Stored entries:
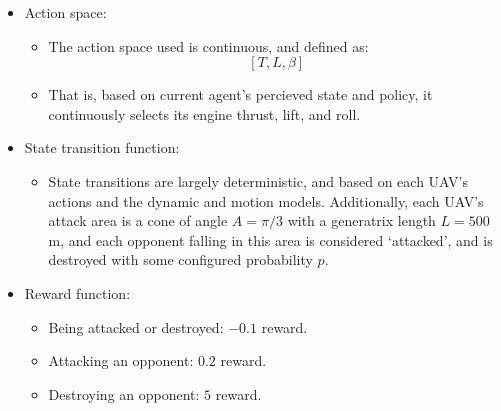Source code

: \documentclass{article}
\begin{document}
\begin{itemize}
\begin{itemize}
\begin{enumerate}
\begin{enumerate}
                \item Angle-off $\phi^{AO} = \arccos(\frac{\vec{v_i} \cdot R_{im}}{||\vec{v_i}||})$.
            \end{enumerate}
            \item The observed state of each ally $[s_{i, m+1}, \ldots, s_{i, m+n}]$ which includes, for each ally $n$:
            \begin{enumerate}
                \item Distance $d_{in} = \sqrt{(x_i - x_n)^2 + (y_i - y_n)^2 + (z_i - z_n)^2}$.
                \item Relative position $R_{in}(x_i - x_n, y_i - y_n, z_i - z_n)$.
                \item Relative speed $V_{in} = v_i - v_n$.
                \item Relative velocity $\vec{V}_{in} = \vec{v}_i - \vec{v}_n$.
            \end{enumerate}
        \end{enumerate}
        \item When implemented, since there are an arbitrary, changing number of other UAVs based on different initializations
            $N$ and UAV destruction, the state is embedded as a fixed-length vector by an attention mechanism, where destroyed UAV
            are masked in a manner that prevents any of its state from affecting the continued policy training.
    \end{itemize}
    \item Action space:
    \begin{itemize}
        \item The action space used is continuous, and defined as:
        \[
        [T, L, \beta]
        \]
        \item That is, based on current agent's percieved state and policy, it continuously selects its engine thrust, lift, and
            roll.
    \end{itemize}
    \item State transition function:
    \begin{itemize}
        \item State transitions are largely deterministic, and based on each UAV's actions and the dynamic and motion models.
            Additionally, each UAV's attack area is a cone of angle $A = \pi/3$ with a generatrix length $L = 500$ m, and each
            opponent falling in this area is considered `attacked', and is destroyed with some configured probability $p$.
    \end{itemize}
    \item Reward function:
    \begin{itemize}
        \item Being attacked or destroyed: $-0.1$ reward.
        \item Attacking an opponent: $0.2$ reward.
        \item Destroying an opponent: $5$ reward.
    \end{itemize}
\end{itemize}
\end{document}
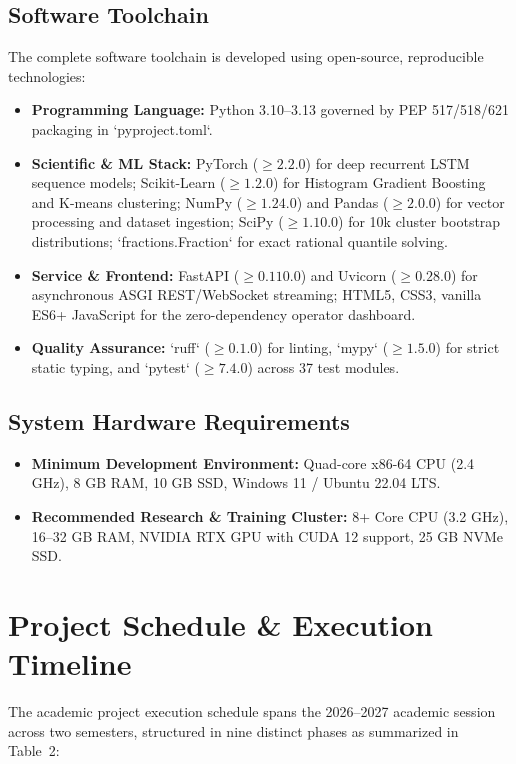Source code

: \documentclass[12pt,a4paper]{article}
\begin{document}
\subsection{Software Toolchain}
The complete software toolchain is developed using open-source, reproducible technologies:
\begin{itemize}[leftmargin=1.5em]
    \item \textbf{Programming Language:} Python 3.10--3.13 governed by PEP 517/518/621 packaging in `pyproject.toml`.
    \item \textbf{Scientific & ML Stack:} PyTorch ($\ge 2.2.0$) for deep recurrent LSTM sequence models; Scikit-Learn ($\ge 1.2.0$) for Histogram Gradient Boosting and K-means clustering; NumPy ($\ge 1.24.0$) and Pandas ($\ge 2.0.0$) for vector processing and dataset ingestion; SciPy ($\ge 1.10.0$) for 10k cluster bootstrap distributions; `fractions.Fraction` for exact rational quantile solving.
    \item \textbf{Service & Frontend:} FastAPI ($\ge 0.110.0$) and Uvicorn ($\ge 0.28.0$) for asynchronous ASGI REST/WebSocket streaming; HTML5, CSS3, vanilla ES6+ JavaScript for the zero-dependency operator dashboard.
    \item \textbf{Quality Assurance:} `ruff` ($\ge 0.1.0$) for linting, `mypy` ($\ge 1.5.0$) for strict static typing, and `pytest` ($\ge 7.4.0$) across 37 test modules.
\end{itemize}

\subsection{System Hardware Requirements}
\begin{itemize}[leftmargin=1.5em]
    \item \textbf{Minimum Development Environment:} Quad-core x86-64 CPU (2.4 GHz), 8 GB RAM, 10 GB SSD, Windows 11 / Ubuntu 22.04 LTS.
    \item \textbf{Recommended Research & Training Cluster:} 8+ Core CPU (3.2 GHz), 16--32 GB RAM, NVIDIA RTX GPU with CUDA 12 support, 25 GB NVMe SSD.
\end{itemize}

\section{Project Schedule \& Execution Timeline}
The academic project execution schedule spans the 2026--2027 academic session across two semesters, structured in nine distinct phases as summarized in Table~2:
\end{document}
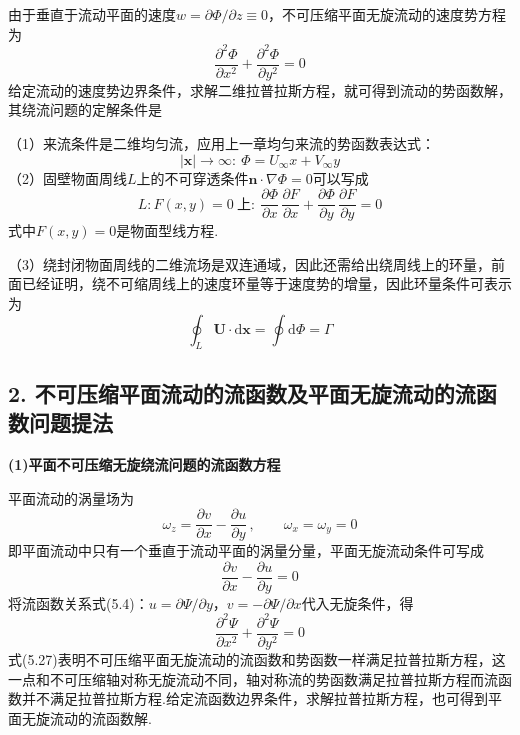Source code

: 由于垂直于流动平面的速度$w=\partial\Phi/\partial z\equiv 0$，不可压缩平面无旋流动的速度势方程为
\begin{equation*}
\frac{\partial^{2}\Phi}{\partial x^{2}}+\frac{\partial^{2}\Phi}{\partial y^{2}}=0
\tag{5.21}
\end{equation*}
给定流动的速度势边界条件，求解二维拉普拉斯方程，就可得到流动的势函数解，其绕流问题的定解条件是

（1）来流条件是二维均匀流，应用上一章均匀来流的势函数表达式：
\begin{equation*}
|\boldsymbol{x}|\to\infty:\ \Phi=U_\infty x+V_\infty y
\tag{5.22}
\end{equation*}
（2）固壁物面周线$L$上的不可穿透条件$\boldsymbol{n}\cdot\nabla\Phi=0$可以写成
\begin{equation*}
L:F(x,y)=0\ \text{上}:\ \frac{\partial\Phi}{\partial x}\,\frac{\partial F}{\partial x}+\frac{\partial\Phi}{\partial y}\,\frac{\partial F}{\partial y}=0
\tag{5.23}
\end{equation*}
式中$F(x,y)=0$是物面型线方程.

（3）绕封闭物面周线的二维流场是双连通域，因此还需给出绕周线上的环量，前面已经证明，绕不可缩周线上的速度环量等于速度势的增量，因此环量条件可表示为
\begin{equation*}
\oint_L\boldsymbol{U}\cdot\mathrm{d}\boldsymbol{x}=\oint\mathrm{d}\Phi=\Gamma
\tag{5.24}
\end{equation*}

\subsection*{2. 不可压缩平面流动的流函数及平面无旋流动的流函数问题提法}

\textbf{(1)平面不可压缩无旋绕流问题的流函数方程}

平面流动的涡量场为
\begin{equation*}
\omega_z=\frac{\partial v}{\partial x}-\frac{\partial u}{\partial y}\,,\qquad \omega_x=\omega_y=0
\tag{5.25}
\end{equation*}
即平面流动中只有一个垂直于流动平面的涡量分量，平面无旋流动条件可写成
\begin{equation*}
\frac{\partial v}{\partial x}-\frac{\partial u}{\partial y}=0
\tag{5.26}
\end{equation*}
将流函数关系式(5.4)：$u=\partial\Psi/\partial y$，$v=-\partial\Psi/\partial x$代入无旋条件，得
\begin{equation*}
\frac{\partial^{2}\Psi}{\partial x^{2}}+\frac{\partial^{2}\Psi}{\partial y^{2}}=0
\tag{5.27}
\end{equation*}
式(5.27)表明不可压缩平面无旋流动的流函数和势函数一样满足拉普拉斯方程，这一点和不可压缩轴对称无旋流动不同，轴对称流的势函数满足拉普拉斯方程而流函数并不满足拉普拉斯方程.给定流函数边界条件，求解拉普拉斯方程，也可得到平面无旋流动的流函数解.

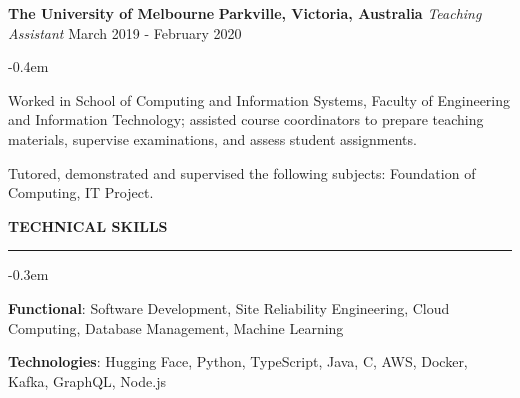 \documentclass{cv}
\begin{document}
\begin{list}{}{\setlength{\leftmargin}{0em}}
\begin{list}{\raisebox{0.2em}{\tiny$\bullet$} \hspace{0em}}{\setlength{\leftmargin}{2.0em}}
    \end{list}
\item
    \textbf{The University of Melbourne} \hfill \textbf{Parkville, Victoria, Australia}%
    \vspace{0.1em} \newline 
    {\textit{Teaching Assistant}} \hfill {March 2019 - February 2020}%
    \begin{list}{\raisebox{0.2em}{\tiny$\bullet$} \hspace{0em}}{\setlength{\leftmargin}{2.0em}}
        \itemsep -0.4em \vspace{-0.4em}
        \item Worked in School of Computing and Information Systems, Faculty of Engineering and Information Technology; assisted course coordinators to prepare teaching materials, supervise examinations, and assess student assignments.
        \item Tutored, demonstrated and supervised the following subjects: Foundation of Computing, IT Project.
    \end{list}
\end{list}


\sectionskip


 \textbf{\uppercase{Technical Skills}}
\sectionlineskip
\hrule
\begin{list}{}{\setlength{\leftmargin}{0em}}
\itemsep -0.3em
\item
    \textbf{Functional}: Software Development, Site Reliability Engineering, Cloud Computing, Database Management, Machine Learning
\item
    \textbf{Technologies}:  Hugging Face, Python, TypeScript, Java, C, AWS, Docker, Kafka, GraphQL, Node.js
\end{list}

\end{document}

> Exercise brief: Both ends included, copy word for word the lines from the top of the entries above through the line with "[T, L, \beta]". No pictures.

> The completed task:
Source code

: \documentclass{article}
\begin{document}
\begin{itemize}
\begin{itemize}
\begin{enumerate}
\begin{enumerate}
                \item Angle-off $\phi^{AO} = \arccos(\frac{\vec{v_i} \cdot R_{im}}{||\vec{v_i}||})$.
            \end{enumerate}
            \item The observed state of each ally $[s_{i, m+1}, \ldots, s_{i, m+n}]$ which includes, for each ally $n$:
            \begin{enumerate}
                \item Distance $d_{in} = \sqrt{(x_i - x_n)^2 + (y_i - y_n)^2 + (z_i - z_n)^2}$.
                \item Relative position $R_{in}(x_i - x_n, y_i - y_n, z_i - z_n)$.
                \item Relative speed $V_{in} = v_i - v_n$.
                \item Relative velocity $\vec{V}_{in} = \vec{v}_i - \vec{v}_n$.
            \end{enumerate}
        \end{enumerate}
        \item When implemented, since there are an arbitrary, changing number of other UAVs based on different initializations
            $N$ and UAV destruction, the state is embedded as a fixed-length vector by an attention mechanism, where destroyed UAV
            are masked in a manner that prevents any of its state from affecting the continued policy training.
    \end{itemize}
    \item Action space:
    \begin{itemize}
        \item The action space used is continuous, and defined as:
        \[
        [T, L, \beta]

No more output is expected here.